====== DATA SUPPLIED

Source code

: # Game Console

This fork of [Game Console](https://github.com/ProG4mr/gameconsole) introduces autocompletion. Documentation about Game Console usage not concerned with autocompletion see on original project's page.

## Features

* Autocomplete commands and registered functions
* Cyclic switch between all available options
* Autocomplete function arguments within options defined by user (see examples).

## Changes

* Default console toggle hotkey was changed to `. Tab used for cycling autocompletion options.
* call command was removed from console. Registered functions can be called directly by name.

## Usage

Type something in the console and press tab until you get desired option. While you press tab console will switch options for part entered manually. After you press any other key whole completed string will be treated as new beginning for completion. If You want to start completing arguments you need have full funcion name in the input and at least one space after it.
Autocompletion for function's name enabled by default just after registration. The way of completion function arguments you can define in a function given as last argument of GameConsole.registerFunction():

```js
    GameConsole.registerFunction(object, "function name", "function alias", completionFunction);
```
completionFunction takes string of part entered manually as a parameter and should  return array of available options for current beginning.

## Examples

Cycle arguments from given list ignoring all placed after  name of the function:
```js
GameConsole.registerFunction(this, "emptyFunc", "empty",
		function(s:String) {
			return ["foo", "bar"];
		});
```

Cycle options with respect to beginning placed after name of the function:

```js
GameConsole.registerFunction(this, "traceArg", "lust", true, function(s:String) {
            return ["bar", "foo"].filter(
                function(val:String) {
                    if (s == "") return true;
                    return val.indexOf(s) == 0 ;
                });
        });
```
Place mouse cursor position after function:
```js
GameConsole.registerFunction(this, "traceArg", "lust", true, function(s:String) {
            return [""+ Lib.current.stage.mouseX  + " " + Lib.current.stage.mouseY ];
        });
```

============

**ASSIGNED TASK:**
Please write out all the data above, exactly as it reads.

**RESULT BELOW:**
Source code

: # Game Console

This fork of [Game Console](https://github.com/ProG4mr/gameconsole) introduces autocompletion. Documentation about Game Console usage not concerned with autocompletion see on original project's page.

## Features

* Autocomplete commands and registered functions
* Cyclic switch between all available options
* Autocomplete function arguments within options defined by user (see examples).

## Changes

* Default console toggle hotkey was changed to `. Tab used for cycling autocompletion options.
* call command was removed from console. Registered functions can be called directly by name.

## Usage

Type something in the console and press tab until you get desired option. While you press tab console will switch options for part entered manually. After you press any other key whole completed string will be treated as new beginning for completion. If You want to start completing arguments you need have full funcion name in the input and at least one space after it.
Autocompletion for function's name enabled by default just after registration. The way of completion function arguments you can define in a function given as last argument of GameConsole.registerFunction():

```js
    GameConsole.registerFunction(object, "function name", "function alias", completionFunction);
```
completionFunction takes string of part entered manually as a parameter and should  return array of available options for current beginning.

## Examples

Cycle arguments from given list ignoring all placed after  name of the function:
```js
GameConsole.registerFunction(this, "emptyFunc", "empty",
		function(s:String) {
			return ["foo", "bar"];
		});
```

Cycle options with respect to beginning placed after name of the function:

```js
GameConsole.registerFunction(this, "traceArg", "lust", true, function(s:String) {
            return ["bar", "foo"].filter(
                function(val:String) {
                    if (s == "") return true;
                    return val.indexOf(s) == 0 ;
                });
        });
```
Place mouse cursor position after function:
```js
GameConsole.registerFunction(this, "traceArg", "lust", true, function(s:String) {
            return [""+ Lib.current.stage.mouseX  + " " + Lib.current.stage.mouseY ];
        });
```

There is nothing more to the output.